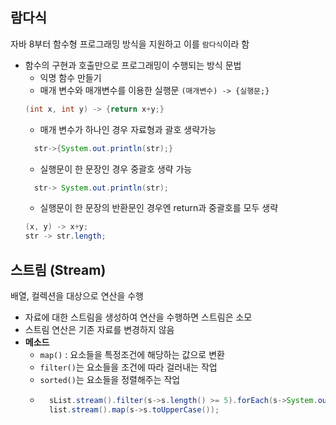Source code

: 
## 람다식
자바 8부터 함수형 프로그래밍 방식을 지원하고 이를 `람다식`이라 함
- 함수의 구현과 호출만으로 프로그래밍이 수행되는 방식
  문법
  - 익명 함수 만들기
  - 매개 변수와 매개변수를 이용한 실행문 `(매개변수) -> {실행문;}`
  ```java
  (int x, int y) -> {return x+y;}
  ```
  - 매개 변수가 하나인 경우 자료형과 괄호 생략가능
  ```java
    str->{System.out.println(str);}
  ```
  - 실행문이 한 문장인 경우 중괄호 생략 가능
  ```java
    str-> System.out.println(str);
  ```
  - 실행문이 한 문장의 반환문인 경우엔 return과 중괄호를 모두 생략
  ```java
  (x, y) -> x+y;
  str -> str.length;
  ```

## 스트림 (Stream)
배열, 컬렉션을 대상으로 연산을 수행
- 자료에 대한 스트림을 생성하여 연산을 수행하면 스트림은 소모
- 스트림 연산은 기존 자료를 변경하지 않음
- __메소드__
  - `map()` :  요소들을 특정조건에 해당하는 값으로 변환
  - `filter()`는 요소들을 조건에 따라 걸러내는 작업 
  - `sorted()`는 요소들을 정렬해주는 작업
  - ```java
      sList.stream().filter(s->s.length() >= 5).forEach(s->System.out.println(s));
      list.stream().map(s->s.toUpperCase());
    ```

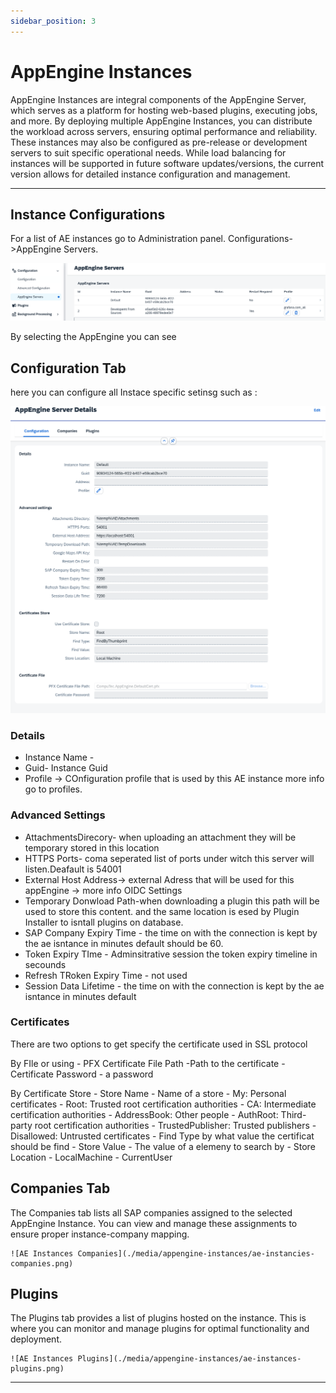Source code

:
 ```yaml
---
sidebar_position: 3
---
```


# AppEngine Instances

AppEngine Instances are integral components of the AppEngine Server, which serves as a platform for hosting web-based plugins, executing jobs, and more. By deploying multiple AppEngine Instances, you can distribute the workload across servers, ensuring optimal performance and reliability. These instances may also be configured as pre-release or development servers to suit specific operational needs. While load balancing for instances will be supported in future software updates/versions, the current version allows for detailed instance configuration and management.

---

## Instance Configurations

For  a list of AE instances go to Administration panel. Configurations->AppEngine Servers.

![AppEngine Instances](./media/appengine-instances/ae-instances.png)

By selecting the AppEngine you can see

## Configuration Tab

here you can configure all Instace specific setinsg such as :

![AE Instance Config](./media/appengine-instances/ae-instances-config.png)

### Details

* Instance Name -
* Guid- Instance Guid
* Profile -> COnfiguration profile that is used by this AE instance more info go to profiles.

### Advanced Settings

* AttachmentsDirecory- when uploading an attachment they will be temporary stored in this location
* HTTPS Ports- coma seperated list of ports under witch this server will listen.Deafault is 54001
* External Host Address-> external Adress that will be used for this appEngine -> more info OIDC Settings
* Temporary Donwload Path-when downloading a plugin this path will be used to store this content. and the same location is esed by Plugin Installer to isntall plugins on database.
* SAP Company Expiry Time - the time on with the connection is kept by the ae isntance in minutes default should be 60.
* Token Expiry TIme - Adminsitrative session the token expiry timeline  in secounds
* Refresh TRoken Expiry Time - not used
* Session Data Lifetime -  the time on with the connection is kept by the ae isntance in minutes default

### Certificates

There are two options to get specify the certificate used in SSL protocol

By FIle or using
    - PFX Certificate File Path -Path to the certificate
    - Certificate Password - a password

By Certificate Store
    - Store Name - Name of a store
    - My: Personal certificates
    - Root: Trusted root certification authorities
    - CA: Intermediate certification authorities
    - AddressBook: Other people
    - AuthRoot: Third-party root certification authorities
    - TrustedPublisher: Trusted publishers
    - Disallowed: Untrusted certificates
    - Find Type  by what value the certificat should be find
    - Store Value - The value of a elemeny to search by
    - Store Location
    - LocalMachine
    - CurrentUser

## Companies Tab

The Companies tab lists all SAP companies assigned to the selected AppEngine Instance. You can view and manage these assignments to ensure proper instance-company mapping.

    ![AE Instances Companies](./media/appengine-instances/ae-instancies-companies.png)

## Plugins

The Plugins tab provides a list of plugins hosted on the instance. This is where you can monitor and manage plugins for optimal functionality and deployment.

    ![AE Instances Plugins](./media/appengine-instances/ae-instances-plugins.png)

---
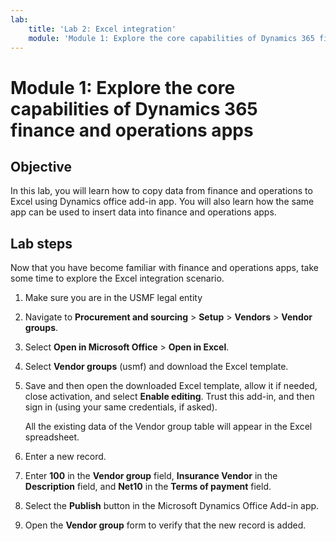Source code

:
 ```yaml
---
lab:
    title: 'Lab 2: Excel integration'
    module: 'Module 1: Explore the core capabilities of Dynamics 365 finance and operations apps'
---
```


# Module 1: Explore the core capabilities of Dynamics 365 finance and operations apps

## Objective

In this lab, you will learn how to copy data from finance and operations to Excel using Dynamics office add-in app. You will also learn how the same app can be used to insert data into finance and operations apps.

## Lab steps

Now that you have become familiar with finance and operations apps, take some time to explore the Excel integration scenario.

1. Make sure you are in the USMF legal entity 

2. Navigate to **Procurement and sourcing** > **Setup** > **Vendors** > **Vendor groups**.

3. Select **Open in Microsoft Office** > **Open in Excel**.

4. Select **Vendor groups** (usmf) and download the Excel template.

5. Save and then open the downloaded Excel template, allow it if needed, close activation, and select **Enable editing**. Trust this add-in, and then sign in (using your same credentials, if asked).

	All the existing data of the Vendor group table will appear in the Excel spreadsheet.

6.  Enter a new record.

7. Enter **100** in the **Vendor group** field, **Insurance Vendor** in the **Description** field, and **Net10** in the **Terms of payment** field.

8. Select the **Publish** button in the Microsoft Dynamics Office Add-in app.

9. Open the **Vendor group** form to verify that the new record is added.


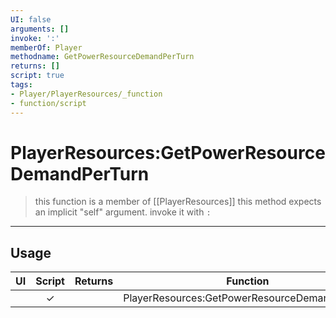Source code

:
 ```yaml
---
UI: false
arguments: []
invoke: ':'
memberOf: Player
methodname: GetPowerResourceDemandPerTurn
returns: []
script: true
tags:
- Player/PlayerResources/_function
- function/script
---
```

# PlayerResources:GetPowerResourceDemandPerTurn
> this function is a member of [[PlayerResources]]
> this method expects an implicit "self" argument. invoke it with `:`
-----
## Usage
|  UI | Script | Returns | Function | Arguments |
|:---:|:------:|-------:|:--------:|:---------|
| |✓||PlayerResources:GetPowerResourceDemandPerTurn||
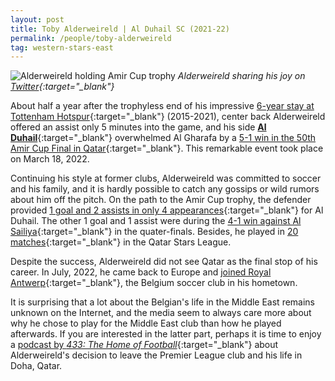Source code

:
 ```yaml
---
layout: post
title: Toby Alderweireld | Al Duhail SC (2021-22)
permalink: /people/toby-alderweireld
tag: western-stars-east
---
```


![Alderweireld holding Amir Cup trophy]({{site.baseurl}}/images/western_stars_east/alderweireld-amir-cup-final.jpg)
*Alderweireld sharing his joy on [Twitter](https://twitter.com/AlderweireldTob/status/1504918707918802954){:target="_blank"}*

About half a year after the trophyless end of his impressive [6-year stay at Tottenham Hotspur](https://www.transfermarkt.us/toby-alderweireld/leistungsdatendetails/spieler/42710/verein/148){:target="_blank"} (2015-2021), center back Alderweireld offered an assist only 5 minutes into the game, and his side [**Al Duhail**](https://www.duhailsc.qa/ "a Qatar website"){:target="_blank"} overwhelmed Al Gharafa by a [5-1 win in the 50th Amir Cup Final in Qatar](https://www.sportsfule.com/2022/03/18/toby-alderweireld-provides-assist-and-wins-his-first-trophy-in-qatar-with-al-duhail-with-the-amir-cup/){:target="_blank"}. This remarkable event took place on March 18, 2022.

Continuing his style at former clubs, Alderweireld was committed to soccer and his family, and it is hardly possible to catch any gossips or wild rumors about him off the pitch. On the path to the Amir Cup trophy, the defender provided [1 goal and 2 assists in only 4 appearances](https://www.transfermarkt.us/toby-alderweireld/leistungsdatendetails/spieler/42710){:target="_blank"} for Al Duhail. The other 1 goal and 1 assist were during the [4-1 win against Al Sailiya](https://www.transfermarkt.us/al-duhail-sc_al-sailiya-sc/index/spielbericht/3756267){:target="_blank"} in the quater-finals. Besides, he played in [20 matches](https://www.transfermarkt.us/toby-alderweireld/leistungsdatendetails/spieler/42710){:target="_blank"} in the Qatar Stars League.

Despite the success, Alderweireld did not see Qatar as the final stop of his career. In July, 2022, he came back to Europe and [joined Royal Antwerp](https://www.90min.com/posts/toby-alderweireld-returns-to-europe-with-hometown-club-royal-antwerp){:target="_blank"}, the Belgium soccer club in his hometown.

It is surprising that a lot about the Belgian's life in the Middle East remains unknown on the Internet, and the media seem to always care more about why he chose to play for the Middle East club than how he played afterwards. If you are interested in the latter part, perhaps it is time to enjoy a [podcast by *433: The Home of Football*](https://shows.acast.com/the-home-of-football-by-433/episodes/toby-alderweirelds-new-life-after-tottenham-hotspur){:target="_blank"} about Alderweireld's decision to leave the Premier League club and his life in Doha, Qatar.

_WHAT IS BEING ASKED_
Go back to the listing above and reproduce, exactly, the stretch from the line bearing "- CA: Intermediate" through the line bearing "2. Navigate to", without its pictures.

_ANSWER TO THIS PROBLEM_
    - CA: Intermediate certification authorities
    - AddressBook: Other people
    - AuthRoot: Third-party root certification authorities
    - TrustedPublisher: Trusted publishers
    - Disallowed: Untrusted certificates
    - Find Type  by what value the certificat should be find
    - Store Value - The value of a elemeny to search by
    - Store Location
    - LocalMachine
    - CurrentUser

## Companies Tab

The Companies tab lists all SAP companies assigned to the selected AppEngine Instance. You can view and manage these assignments to ensure proper instance-company mapping.

    ![AE Instances Companies](./media/appengine-instances/ae-instancies-companies.png)

## Plugins

The Plugins tab provides a list of plugins hosted on the instance. This is where you can monitor and manage plugins for optimal functionality and deployment.

    ![AE Instances Plugins](./media/appengine-instances/ae-instances-plugins.png)

---
Source code

:
 ```yaml
---
lab:
    title: 'Lab 2: Excel integration'
    module: 'Module 1: Explore the core capabilities of Dynamics 365 finance and operations apps'
---
```


# Module 1: Explore the core capabilities of Dynamics 365 finance and operations apps

## Objective

In this lab, you will learn how to copy data from finance and operations to Excel using Dynamics office add-in app. You will also learn how the same app can be used to insert data into finance and operations apps.

## Lab steps

Now that you have become familiar with finance and operations apps, take some time to explore the Excel integration scenario.

1. Make sure you are in the USMF legal entity 

2. Navigate to **Procurement and sourcing** > **Setup** > **Vendors** > **Vendor groups**.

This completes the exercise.